Our product may be displaced by more effective medications or newer technologies.

The drug development and delivery industries are undergoing rapid and significant change. Others may succeed in developing and marketing drugs and products that are more effective than those developed or marketed by us, or that would make our product obsolete or non-competitive. Additionally, researchers could develop new delivery devices and medications that replace or reduce the importance of our products. Accordingly, our success will depend, in part, on our ability to respond quickly to medical and technological changes through the development and introduction of new products. Currently, we do not have the financial or personnel resources to do this. If our products become obsolete and our efforts to develop new products do not result in any commercially successful products, our sales and revenues will decline.

Competitors may use legal, regulatory and legislative strategies to prevent or delay our launch of generic products.

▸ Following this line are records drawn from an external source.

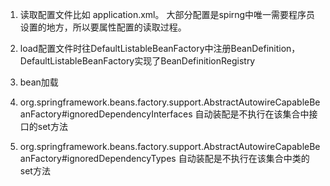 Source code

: 1. 读取配置文件比如 application.xml。 大部分配置是spirng中唯一需要程序员设置的地方，所以要属性配置的读取过程。 
2. load配置文件时往DefaultListableBeanFactory中注册BeanDefinition，DefaultListableBeanFactory实现了BeanDefinitionRegistry
3. bean加载



5. org.springframework.beans.factory.support.AbstractAutowireCapableBeanFactory#ignoredDependencyInterfaces 自动装配是不执行在该集合中接口的set方法
6. org.springframework.beans.factory.support.AbstractAutowireCapableBeanFactory#ignoredDependencyTypes 自动装配是不执行在该集合中类的set方法
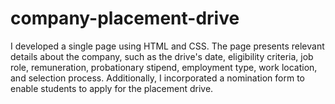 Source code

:# company-placement-drive
I developed a single page using HTML and CSS. The page presents relevant details about the company, such as the drive's date, eligibility criteria, job role, remuneration, probationary stipend, employment type, work location, and selection process. Additionally, I incorporated a nomination form to enable students to apply for the placement drive.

The Hatch-Waxman Act provides for a period of 180 days of generic marketing exclusivity for each ANDA applicant that is first to file an ANDA containing a certification of invalidity, non-infringement or unenforceability related to a patent listed with respect to a reference drug product, commonly referred to as a Paragraph IV certification. During this exclusivity period, the FDA cannot grant final approval to any other Paragraph IV filer. If an ANDA containing a Paragraph IV certification is successful, it generally results in higher market share, net revenues and gross margin for that applicant for a period of time. Even if we obtain FDA approval for generic drug products, we may lose significant advantages to a competitor who was first to file an ANDA containing a Paragraph IV certification.

Competitors may also pursue legislative and other regulatory or litigation strategies to prevent or delay our launch of a generic product. These strategies include, but are not limited to: seeking to obtain new patents on drugs for which patent protection is about to expire, changing the labeling for the branded product, filing a citizen petition with the FDA, pursuing state legislative efforts to limit the substitution of generic versions of brand pharmaceuticals, filing patent infringement lawsuits that automatically delay FDA approval of many generic products, introducing a second generation product prior to the expiration of market exclusivity for the first generation product which may reduce demand for a generic first generation product, and obtaining market exclusivity extensions by conducting pediatric trials of brand drugs.

Unfavorable pricing regulations, third-party reimbursement practices or healthcare reform initiatives applicable to our product could limit our potential product revenue.

The healthcare industry is undergoing fundamental changes resulting from political, economic and regulatory influences. In the United States, comprehensive programs have been proposed that seek to increase access to healthcare for the uninsured, control the escalation of healthcare expenditures within the economy and use healthcare reimbursement policies to balance the federal budget.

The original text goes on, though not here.